Le taux qui monte à chaque échelon de scolarité
Pour chaque pays, trois chiffres : le taux de chômage des personnes dont l'éducation s'est arrêtée au niveau de base, de celles ayant un niveau intermédiaire et de celles ayant un niveau supérieur. Les trois sont des séries World Bank Open Data pour 2024, harmonisées pour que les groupes d'éducation puissent être comparés d'un pays à l'autre. Rien d'autre n'est ajouté.
Dans sept des onze pays, le taux grimpe à chaque échelon. L'Inde affiche 2,3 % pour l'éducation de base, 5,9 % pour l'intermédiaire, 13,5 % pour le supérieur. L'Égypte, le Bangladesh, le Nigeria, l'Iran, l'Équateur et l'Arabie saoudite dessinent la même ligne ascendante. Dans les quatre autres, la ligne descend tout aussi nettement : les États-Unis affichent 6,5 %, puis 5,4 %, puis 2,6 %, et l'Allemagne, le Royaume-Uni et l'Afrique du Sud descendent de la même manière.
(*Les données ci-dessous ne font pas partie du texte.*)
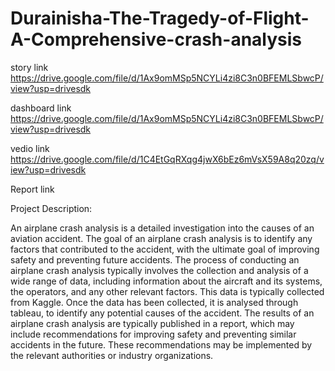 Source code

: # Durainisha-The-Tragedy-of-Flight-A-Comprehensive-crash-analysis 
story link
https://drive.google.com/file/d/1Ax9omMSp5NCYLi4zi8C3n0BFEMLSbwcP/view?usp=drivesdk

dashboard link 
https://drive.google.com/file/d/1Ax9omMSp5NCYLi4zi8C3n0BFEMLSbwcP/view?usp=drivesdk

vedio link
https://drive.google.com/file/d/1C4EtGqRXqg4jwX6bEz6mVsX59A8q20zq/view?usp=drivesdk

Report link

Project Description:

An airplane crash analysis is a detailed investigation into the causes of an aviation accident. The goal of an airplane crash analysis is to identify any factors that contributed to the accident, with the ultimate goal of improving safety and preventing future accidents. The process of conducting an airplane crash analysis typically involves the collection and analysis of a wide range of data, including information about the aircraft and its systems, the operators, and any other relevant factors. This data is typically collected from Kaggle. Once the data has been collected, it is analysed through tableau, to identify any potential causes of the accident. The results of an airplane crash analysis are typically published in a report, which may include recommendations for improving safety and preventing similar accidents in the future. These recommendations may be implemented by the relevant authorities or industry organizations.

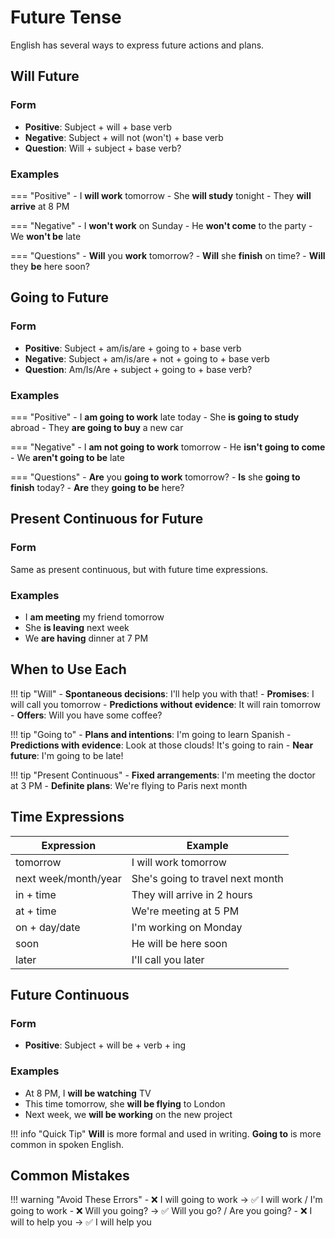 # Future Tense

English has several ways to express future actions and plans.

## Will Future

### Form
- **Positive**: Subject + will + base verb
- **Negative**: Subject + will not (won't) + base verb
- **Question**: Will + subject + base verb?

### Examples
=== "Positive"
    - I **will work** tomorrow
    - She **will study** tonight
    - They **will arrive** at 8 PM

=== "Negative"
    - I **won't work** on Sunday
    - He **won't come** to the party
    - We **won't be** late

=== "Questions"
    - **Will** you **work** tomorrow?
    - **Will** she **finish** on time?
    - **Will** they **be** here soon?

## Going to Future

### Form
- **Positive**: Subject + am/is/are + going to + base verb
- **Negative**: Subject + am/is/are + not + going to + base verb
- **Question**: Am/Is/Are + subject + going to + base verb?

### Examples
=== "Positive"
    - I **am going to work** late today
    - She **is going to study** abroad
    - They **are going to buy** a new car

=== "Negative"
    - I **am not going to work** tomorrow
    - He **isn't going to come**
    - We **aren't going to be** late

=== "Questions"
    - **Are** you **going to work** tomorrow?
    - **Is** she **going to finish** today?
    - **Are** they **going to be** here?

## Present Continuous for Future

### Form
Same as present continuous, but with future time expressions.

### Examples
- I **am meeting** my friend tomorrow
- She **is leaving** next week
- We **are having** dinner at 7 PM

## When to Use Each

!!! tip "Will"
    - **Spontaneous decisions**: I'll help you with that!
    - **Promises**: I will call you tomorrow
    - **Predictions without evidence**: It will rain tomorrow
    - **Offers**: Will you have some coffee?

!!! tip "Going to"
    - **Plans and intentions**: I'm going to learn Spanish
    - **Predictions with evidence**: Look at those clouds! It's going to rain
    - **Near future**: I'm going to be late!

!!! tip "Present Continuous"
    - **Fixed arrangements**: I'm meeting the doctor at 3 PM
    - **Definite plans**: We're flying to Paris next month

## Time Expressions

| Expression | Example |
|---|---|
| tomorrow | I will work tomorrow |
| next week/month/year | She's going to travel next month |
| in + time | They will arrive in 2 hours |
| at + time | We're meeting at 5 PM |
| on + day/date | I'm working on Monday |
| soon | He will be here soon |
| later | I'll call you later |

## Future Continuous

### Form
- **Positive**: Subject + will be + verb + ing

### Examples
- At 8 PM, I **will be watching** TV
- This time tomorrow, she **will be flying** to London
- Next week, we **will be working** on the new project

!!! info "Quick Tip"
    **Will** is more formal and used in writing. **Going to** is more common in spoken English.

## Common Mistakes

!!! warning "Avoid These Errors"
    - ❌ I will going to work → ✅ I will work / I'm going to work
    - ❌ Will you going? → ✅ Will you go? / Are you going?
    - ❌ I will to help you → ✅ I will help you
Le chiffre unique qui saisit le sens est l'écart : le taux du supérieur moins celui de base. Il est de +11,2 points en Inde et de −3,9 aux États-Unis. Positif signifie qu'un diplôme s'accompagne de plus de chômage, non de moins, et, dans ce tableau, un écart positif est la règle dans les pays les plus pauvres et un écart négatif la règle dans les plus riches.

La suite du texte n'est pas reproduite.